To automate the process, you can write a script that traverses your versioned file tree and performs this substitution on files meeting specified criteria, such as age, size, number of revisions, etc. With Perforce Server release 2004.2, you can create a commit trigger that performs the substitution. Please contact Perforce Technical Support for additional assistance with this approach.

Splitting your depot into depots on separate Perforce servers

Dividing a depot into more than one depot allows you to separate your data into logical pieces with each piece being smaller and more manageable than the whole. Dividing a depot will remove all metadata relationships between the resultant pieces. Any integration references between the pieces will be gone when you are finished, as if the files never had any relationship whatsoever.

Dividing a depot is easiest if done at the branch level. For example, let us consider a depot with the following two main branches:

    //depot/path_A/...
//depot/path_B/...
and a server root of /perforce.

The steps required to split a depot into two depots at the branch level are as follows:

  1. Take a checkpoint on the source server, where the path_A data is to reside.
  2. Set up a server executable for the path_B server in another location (possibly on a different server machine) where the path_B data is to reside.
  3. Copy the versioned files for path_B onto the new server location (use of your favorite tar/zip utility may make this easier).
  4. Restore the path_B checkpoint in this new location.
  5. Remove the path_B data from the path_A server using a p4 obliterate command.
    (See the note on optimal obliteration at the end of this document before proceeding!)
  6. Remove the path_A data from the path_B server using a p4 obliterate command.
    (Again, see the note on optimal obliteration at the end of this document before proceeding!)
  7. Start the servers.

If you have any questions about the above, please contact Perforce Technical Support.

Notes on optimal obliteration

Obliterating using server releases prior to 2005.1 can take an extremely long time. Detailed instructions on the use of the obliterate command can be found in the Perforce Command Reference.

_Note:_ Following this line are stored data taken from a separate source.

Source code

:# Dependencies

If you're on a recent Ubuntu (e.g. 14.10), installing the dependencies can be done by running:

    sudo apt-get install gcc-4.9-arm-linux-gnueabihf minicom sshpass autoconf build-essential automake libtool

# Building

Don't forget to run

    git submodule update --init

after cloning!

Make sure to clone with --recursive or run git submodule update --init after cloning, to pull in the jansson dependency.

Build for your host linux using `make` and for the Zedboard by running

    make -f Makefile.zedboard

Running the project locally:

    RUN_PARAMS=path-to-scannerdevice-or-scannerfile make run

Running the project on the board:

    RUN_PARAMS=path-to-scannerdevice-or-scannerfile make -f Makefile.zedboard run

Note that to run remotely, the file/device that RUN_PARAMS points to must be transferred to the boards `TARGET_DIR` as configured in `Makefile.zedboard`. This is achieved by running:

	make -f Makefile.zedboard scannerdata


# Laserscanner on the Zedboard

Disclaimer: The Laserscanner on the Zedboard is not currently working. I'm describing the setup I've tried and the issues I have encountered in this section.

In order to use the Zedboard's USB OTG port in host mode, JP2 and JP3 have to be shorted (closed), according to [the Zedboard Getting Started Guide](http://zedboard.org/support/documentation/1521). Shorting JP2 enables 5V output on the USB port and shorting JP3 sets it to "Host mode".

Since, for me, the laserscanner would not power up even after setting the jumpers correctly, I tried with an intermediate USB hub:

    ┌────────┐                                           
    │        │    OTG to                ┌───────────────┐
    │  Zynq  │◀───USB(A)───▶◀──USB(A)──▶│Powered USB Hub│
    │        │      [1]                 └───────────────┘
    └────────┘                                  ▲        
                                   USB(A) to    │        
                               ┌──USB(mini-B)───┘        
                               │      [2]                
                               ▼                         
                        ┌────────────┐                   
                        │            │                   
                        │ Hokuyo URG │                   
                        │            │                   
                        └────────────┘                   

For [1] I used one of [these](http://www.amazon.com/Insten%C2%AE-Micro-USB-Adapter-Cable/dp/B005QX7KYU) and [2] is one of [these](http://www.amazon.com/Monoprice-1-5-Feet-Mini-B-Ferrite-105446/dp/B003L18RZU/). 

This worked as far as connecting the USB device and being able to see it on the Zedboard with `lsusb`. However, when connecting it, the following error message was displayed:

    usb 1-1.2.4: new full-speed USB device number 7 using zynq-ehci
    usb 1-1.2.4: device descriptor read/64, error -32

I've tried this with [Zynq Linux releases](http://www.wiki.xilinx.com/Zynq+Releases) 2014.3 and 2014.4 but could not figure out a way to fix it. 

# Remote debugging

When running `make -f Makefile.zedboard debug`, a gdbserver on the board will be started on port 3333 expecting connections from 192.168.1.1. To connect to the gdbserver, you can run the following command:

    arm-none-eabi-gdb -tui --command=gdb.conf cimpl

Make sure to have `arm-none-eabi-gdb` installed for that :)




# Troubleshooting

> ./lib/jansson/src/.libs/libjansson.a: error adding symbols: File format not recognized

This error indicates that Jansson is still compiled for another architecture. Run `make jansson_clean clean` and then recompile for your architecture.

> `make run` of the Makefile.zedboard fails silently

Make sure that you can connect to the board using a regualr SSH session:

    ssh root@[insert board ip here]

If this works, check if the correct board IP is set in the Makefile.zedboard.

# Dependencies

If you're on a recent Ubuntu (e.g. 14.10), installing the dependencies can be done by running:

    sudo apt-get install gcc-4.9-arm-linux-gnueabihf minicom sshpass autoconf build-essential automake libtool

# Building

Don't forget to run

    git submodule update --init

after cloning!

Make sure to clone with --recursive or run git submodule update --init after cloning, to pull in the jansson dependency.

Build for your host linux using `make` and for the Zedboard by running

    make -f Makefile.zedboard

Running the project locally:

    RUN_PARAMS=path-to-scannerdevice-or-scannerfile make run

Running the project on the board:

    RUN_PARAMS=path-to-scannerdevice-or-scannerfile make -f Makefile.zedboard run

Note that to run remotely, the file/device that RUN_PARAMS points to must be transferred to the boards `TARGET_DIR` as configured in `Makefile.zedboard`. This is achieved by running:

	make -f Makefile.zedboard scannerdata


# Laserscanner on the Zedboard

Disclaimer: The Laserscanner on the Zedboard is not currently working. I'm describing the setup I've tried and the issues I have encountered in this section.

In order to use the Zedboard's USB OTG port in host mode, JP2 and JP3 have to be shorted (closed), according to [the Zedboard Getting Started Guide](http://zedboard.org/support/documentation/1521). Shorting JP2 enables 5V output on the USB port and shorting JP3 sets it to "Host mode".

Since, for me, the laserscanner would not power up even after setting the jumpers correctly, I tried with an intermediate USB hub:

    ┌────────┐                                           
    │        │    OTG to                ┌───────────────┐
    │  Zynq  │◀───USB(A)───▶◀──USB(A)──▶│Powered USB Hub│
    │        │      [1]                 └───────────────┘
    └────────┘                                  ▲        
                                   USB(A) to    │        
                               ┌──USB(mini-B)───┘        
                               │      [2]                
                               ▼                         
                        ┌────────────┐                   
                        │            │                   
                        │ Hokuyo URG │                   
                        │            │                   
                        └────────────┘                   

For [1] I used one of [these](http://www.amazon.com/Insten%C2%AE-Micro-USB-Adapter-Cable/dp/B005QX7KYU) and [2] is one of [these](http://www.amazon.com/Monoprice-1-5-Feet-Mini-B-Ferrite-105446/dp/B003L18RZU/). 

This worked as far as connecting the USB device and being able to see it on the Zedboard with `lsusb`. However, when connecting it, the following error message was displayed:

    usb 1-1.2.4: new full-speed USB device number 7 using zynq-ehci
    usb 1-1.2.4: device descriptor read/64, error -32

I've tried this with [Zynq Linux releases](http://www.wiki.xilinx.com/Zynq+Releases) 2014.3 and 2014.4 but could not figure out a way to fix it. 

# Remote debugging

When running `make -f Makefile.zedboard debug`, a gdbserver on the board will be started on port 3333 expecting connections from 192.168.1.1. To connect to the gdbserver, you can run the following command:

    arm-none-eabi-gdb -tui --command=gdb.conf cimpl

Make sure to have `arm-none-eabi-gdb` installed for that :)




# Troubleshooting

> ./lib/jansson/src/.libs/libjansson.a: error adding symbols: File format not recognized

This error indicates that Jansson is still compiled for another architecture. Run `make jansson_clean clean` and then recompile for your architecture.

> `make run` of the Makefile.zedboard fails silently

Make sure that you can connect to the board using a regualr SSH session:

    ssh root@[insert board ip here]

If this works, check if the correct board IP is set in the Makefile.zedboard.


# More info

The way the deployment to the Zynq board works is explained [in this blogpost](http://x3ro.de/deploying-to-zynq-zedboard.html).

To optimize the operation and to ensure you obliterate only the desired files, use a client specification with a view that matches only the files you want to obliterate, like this:

   View:
//depot/path_to_remove/... //client_name/path_to_remove/...
and a client-syntax p4 obliterate command as follows:
   p4 obliterate //client_name/...
In order to actually perform the requested action, you must specify the -y flag when you issue the p4 obliterate command. Otherwise, the command will only report on what would be done if the flag were included. For your safety, the flag is omitted in the above example.